(Records contained in a dataset)
▽

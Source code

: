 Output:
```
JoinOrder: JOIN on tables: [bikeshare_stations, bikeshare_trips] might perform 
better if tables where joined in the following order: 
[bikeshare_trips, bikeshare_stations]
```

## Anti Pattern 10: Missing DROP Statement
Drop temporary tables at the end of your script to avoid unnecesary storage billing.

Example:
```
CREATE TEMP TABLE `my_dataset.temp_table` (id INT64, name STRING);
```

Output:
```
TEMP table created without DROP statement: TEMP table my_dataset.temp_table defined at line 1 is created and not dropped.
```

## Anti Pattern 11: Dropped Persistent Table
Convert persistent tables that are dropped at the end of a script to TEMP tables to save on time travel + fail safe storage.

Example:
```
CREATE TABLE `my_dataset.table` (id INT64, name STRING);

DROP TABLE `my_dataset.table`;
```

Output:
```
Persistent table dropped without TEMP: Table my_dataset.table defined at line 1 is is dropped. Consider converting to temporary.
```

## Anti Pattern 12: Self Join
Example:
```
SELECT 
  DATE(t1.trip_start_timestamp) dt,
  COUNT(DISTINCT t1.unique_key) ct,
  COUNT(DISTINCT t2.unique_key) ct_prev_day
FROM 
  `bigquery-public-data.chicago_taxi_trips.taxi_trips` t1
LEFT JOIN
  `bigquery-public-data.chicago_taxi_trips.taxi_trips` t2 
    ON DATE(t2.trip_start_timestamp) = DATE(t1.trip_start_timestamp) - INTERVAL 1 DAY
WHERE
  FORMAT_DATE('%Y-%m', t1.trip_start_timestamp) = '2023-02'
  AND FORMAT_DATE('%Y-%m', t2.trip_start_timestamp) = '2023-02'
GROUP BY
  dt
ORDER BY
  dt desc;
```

△

◆ Aim of the task
A word-for-word copy of all the entries is required.

◆ Solution to this problem
Source code

: Output:
```
JoinOrder: JOIN on tables: [bikeshare_stations, bikeshare_trips] might perform 
better if tables where joined in the following order: 
[bikeshare_trips, bikeshare_stations]
```

## Anti Pattern 10: Missing DROP Statement
Drop temporary tables at the end of your script to avoid unnecesary storage billing.

Example:
```
CREATE TEMP TABLE `my_dataset.temp_table` (id INT64, name STRING);
```

Output:
```
TEMP table created without DROP statement: TEMP table my_dataset.temp_table defined at line 1 is created and not dropped.
```

## Anti Pattern 11: Dropped Persistent Table
Convert persistent tables that are dropped at the end of a script to TEMP tables to save on time travel + fail safe storage.

Example:
```
CREATE TABLE `my_dataset.table` (id INT64, name STRING);

DROP TABLE `my_dataset.table`;
```

Output:
```
Persistent table dropped without TEMP: Table my_dataset.table defined at line 1 is is dropped. Consider converting to temporary.
```

## Anti Pattern 12: Self Join
Example:
```
SELECT 
  DATE(t1.trip_start_timestamp) dt,
  COUNT(DISTINCT t1.unique_key) ct,
  COUNT(DISTINCT t2.unique_key) ct_prev_day
FROM 
  `bigquery-public-data.chicago_taxi_trips.taxi_trips` t1
LEFT JOIN
  `bigquery-public-data.chicago_taxi_trips.taxi_trips` t2 
    ON DATE(t2.trip_start_timestamp) = DATE(t1.trip_start_timestamp) - INTERVAL 1 DAY
WHERE
  FORMAT_DATE('%Y-%m', t1.trip_start_timestamp) = '2023-02'
  AND FORMAT_DATE('%Y-%m', t2.trip_start_timestamp) = '2023-02'
GROUP BY
  dt
ORDER BY
  dt desc;
```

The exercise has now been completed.